Supplied records:

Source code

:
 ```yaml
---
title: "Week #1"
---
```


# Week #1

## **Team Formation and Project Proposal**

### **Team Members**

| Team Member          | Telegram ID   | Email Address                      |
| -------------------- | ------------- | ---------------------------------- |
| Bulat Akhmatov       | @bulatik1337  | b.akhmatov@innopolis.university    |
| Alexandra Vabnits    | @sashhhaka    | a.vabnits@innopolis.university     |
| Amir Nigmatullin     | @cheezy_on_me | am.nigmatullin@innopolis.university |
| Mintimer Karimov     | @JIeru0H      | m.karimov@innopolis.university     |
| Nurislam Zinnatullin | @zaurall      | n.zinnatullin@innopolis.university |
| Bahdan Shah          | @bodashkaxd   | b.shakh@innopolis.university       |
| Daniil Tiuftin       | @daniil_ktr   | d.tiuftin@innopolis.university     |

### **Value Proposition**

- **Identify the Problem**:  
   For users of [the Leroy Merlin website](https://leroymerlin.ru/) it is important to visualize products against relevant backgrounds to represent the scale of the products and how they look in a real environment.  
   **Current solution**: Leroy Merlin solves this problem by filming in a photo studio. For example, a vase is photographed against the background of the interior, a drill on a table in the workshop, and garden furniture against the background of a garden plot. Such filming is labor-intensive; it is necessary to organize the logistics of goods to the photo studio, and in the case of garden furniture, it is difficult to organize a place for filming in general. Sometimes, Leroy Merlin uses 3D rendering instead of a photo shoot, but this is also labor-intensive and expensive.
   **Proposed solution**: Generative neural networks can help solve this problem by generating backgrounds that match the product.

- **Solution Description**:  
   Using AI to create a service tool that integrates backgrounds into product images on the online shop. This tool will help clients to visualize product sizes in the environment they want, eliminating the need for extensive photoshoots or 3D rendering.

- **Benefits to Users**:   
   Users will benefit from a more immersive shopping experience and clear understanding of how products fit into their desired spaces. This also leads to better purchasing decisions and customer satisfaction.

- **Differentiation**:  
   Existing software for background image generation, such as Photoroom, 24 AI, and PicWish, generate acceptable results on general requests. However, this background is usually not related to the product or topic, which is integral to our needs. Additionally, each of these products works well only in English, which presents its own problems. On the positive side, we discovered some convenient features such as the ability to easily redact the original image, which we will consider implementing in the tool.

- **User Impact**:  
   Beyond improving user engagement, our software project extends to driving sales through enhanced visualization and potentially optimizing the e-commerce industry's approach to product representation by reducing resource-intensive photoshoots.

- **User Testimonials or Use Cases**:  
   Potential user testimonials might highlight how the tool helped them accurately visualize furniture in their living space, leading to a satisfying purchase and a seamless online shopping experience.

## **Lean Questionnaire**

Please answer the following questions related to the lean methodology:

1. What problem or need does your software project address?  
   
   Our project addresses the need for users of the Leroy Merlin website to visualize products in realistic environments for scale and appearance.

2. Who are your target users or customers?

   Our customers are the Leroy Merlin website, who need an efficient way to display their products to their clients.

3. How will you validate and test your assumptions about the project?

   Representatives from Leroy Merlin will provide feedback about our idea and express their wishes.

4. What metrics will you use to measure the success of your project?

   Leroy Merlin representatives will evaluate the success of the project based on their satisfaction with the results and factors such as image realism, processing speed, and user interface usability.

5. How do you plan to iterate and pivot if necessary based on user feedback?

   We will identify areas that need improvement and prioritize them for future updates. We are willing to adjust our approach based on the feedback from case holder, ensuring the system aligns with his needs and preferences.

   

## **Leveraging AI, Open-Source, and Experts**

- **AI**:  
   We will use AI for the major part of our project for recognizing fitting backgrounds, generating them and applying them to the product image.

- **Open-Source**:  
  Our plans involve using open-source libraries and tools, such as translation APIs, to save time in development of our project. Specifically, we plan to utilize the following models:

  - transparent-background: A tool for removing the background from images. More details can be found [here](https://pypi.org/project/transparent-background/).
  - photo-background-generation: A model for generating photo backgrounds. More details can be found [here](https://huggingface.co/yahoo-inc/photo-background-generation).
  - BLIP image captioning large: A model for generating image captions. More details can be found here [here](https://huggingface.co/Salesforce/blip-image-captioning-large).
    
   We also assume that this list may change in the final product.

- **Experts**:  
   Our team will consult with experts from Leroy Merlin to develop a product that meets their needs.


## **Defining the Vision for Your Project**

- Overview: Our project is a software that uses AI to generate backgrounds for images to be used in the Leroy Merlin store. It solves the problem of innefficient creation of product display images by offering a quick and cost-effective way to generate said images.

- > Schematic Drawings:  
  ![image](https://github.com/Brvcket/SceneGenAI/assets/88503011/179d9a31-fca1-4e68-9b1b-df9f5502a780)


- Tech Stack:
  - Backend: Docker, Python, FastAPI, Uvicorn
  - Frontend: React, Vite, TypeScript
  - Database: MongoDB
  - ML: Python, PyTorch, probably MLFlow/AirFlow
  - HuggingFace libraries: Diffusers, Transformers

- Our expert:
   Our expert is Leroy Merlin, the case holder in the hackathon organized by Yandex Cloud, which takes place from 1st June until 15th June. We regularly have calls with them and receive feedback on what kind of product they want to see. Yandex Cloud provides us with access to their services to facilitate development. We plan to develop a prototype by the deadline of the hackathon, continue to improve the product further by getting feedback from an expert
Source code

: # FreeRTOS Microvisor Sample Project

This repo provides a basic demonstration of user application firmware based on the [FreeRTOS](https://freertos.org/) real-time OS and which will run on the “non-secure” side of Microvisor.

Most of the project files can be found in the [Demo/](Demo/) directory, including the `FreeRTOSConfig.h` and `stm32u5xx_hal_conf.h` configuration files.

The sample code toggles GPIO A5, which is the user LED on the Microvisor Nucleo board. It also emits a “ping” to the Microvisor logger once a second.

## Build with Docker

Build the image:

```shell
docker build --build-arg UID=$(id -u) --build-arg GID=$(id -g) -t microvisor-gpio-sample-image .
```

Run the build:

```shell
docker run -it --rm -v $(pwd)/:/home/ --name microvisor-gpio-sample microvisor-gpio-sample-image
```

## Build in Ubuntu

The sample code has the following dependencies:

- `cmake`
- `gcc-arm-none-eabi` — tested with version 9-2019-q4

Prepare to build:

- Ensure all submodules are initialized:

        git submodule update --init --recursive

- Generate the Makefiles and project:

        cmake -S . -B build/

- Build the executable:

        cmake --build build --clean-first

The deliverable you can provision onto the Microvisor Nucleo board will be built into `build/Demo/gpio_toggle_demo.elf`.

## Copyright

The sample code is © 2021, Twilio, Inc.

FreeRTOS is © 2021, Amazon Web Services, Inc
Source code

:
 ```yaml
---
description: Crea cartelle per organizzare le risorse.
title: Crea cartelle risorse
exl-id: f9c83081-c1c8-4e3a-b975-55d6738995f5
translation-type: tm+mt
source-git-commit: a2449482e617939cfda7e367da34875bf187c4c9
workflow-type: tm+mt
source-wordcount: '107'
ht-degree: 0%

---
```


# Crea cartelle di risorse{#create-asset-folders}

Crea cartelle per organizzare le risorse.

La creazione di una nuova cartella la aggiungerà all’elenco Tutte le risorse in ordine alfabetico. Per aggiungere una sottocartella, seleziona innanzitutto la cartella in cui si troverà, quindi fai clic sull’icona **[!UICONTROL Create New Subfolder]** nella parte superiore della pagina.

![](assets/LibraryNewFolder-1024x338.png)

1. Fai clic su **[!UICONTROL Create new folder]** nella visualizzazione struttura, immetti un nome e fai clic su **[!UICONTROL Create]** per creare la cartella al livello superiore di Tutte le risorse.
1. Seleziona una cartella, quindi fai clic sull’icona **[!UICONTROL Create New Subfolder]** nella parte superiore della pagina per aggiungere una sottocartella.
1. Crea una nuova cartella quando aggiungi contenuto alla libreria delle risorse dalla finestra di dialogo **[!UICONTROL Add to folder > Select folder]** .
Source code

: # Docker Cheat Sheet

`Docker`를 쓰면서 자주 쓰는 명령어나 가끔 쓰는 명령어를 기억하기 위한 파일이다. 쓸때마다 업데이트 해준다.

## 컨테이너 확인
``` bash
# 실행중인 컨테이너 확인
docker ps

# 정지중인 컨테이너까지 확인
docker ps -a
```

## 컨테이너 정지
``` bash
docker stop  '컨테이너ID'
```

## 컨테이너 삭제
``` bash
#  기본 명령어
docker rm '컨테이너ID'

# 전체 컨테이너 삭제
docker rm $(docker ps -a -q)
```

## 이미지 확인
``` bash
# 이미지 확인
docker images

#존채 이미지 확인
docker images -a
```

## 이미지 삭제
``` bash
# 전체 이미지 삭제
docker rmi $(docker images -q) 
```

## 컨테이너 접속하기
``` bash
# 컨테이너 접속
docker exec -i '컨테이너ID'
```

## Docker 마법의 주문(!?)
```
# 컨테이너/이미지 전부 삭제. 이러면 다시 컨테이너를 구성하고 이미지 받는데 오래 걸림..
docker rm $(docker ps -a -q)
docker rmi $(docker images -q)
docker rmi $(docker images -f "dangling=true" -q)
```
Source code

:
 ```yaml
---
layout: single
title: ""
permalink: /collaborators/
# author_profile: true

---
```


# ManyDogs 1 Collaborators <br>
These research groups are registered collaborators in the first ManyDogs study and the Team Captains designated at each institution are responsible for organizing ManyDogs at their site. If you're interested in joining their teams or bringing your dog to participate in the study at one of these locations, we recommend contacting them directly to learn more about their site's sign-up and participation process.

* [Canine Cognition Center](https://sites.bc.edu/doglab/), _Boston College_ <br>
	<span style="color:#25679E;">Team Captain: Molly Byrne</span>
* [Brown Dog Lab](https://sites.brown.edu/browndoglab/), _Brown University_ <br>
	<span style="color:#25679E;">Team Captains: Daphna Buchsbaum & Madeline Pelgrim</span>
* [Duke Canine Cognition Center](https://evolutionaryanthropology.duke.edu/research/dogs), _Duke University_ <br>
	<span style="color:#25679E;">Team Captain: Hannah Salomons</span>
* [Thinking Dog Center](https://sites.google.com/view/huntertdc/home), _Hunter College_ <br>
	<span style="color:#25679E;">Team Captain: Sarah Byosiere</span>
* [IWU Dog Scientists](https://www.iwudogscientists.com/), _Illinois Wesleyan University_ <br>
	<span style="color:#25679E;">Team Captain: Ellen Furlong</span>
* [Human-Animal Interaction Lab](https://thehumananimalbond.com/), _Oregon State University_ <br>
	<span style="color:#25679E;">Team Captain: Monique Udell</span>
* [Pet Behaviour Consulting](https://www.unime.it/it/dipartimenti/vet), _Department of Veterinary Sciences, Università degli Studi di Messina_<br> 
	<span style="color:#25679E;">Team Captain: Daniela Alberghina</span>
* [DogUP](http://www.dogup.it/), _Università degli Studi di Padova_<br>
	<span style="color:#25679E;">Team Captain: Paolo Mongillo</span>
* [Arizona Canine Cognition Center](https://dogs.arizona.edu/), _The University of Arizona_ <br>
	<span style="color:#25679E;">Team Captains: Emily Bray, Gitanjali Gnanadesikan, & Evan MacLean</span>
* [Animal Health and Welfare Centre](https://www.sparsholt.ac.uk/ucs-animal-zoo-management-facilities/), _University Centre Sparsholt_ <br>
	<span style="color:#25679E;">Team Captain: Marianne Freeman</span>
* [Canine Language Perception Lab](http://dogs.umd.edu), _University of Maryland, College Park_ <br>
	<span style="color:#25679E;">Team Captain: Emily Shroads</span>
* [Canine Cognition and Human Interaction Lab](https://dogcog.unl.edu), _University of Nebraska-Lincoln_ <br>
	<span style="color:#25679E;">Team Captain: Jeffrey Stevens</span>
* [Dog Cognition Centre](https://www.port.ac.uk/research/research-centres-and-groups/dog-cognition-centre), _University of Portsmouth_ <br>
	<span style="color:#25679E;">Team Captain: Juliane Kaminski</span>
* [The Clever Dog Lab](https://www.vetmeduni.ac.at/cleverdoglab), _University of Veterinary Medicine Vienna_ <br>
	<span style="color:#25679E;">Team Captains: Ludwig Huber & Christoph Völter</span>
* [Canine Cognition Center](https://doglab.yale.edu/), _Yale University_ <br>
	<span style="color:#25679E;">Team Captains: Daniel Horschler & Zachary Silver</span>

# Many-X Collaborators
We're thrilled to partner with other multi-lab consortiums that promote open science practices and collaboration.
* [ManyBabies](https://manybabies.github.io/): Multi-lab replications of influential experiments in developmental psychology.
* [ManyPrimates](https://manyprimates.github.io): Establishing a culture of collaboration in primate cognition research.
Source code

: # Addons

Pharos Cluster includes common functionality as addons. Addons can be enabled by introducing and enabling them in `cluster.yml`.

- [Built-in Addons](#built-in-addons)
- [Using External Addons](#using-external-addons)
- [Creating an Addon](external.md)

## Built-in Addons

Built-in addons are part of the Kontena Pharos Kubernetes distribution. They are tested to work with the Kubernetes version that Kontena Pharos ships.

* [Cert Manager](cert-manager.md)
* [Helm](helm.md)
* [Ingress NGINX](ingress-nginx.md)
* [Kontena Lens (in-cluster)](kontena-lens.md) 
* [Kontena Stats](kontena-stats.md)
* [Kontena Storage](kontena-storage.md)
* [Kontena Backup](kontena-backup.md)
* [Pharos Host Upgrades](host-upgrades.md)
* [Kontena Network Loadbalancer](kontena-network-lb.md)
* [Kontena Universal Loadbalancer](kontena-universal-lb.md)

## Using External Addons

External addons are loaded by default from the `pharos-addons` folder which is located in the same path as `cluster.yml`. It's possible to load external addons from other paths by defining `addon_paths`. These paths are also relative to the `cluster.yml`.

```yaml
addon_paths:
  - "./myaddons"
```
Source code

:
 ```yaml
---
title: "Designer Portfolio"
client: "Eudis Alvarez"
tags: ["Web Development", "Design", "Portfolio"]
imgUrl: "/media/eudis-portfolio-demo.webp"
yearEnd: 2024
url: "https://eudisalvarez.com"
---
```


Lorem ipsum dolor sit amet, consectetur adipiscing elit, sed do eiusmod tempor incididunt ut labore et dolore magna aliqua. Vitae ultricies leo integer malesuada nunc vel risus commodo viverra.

To do:
Please reproduce, exactly as they appear above, the lines from the line containing "Captain: Paolo Mongillo</span>" up to and including the line containing "Gnanadesikan, & Evan MacLean</span>".

Result of this task:
	<span style="color:#25679E;">Team Captain: Paolo Mongillo</span>
* [Arizona Canine Cognition Center](https://dogs.arizona.edu/), _The University of Arizona_ <br>
	<span style="color:#25679E;">Team Captains: Emily Bray, Gitanjali Gnanadesikan, & Evan MacLean</span>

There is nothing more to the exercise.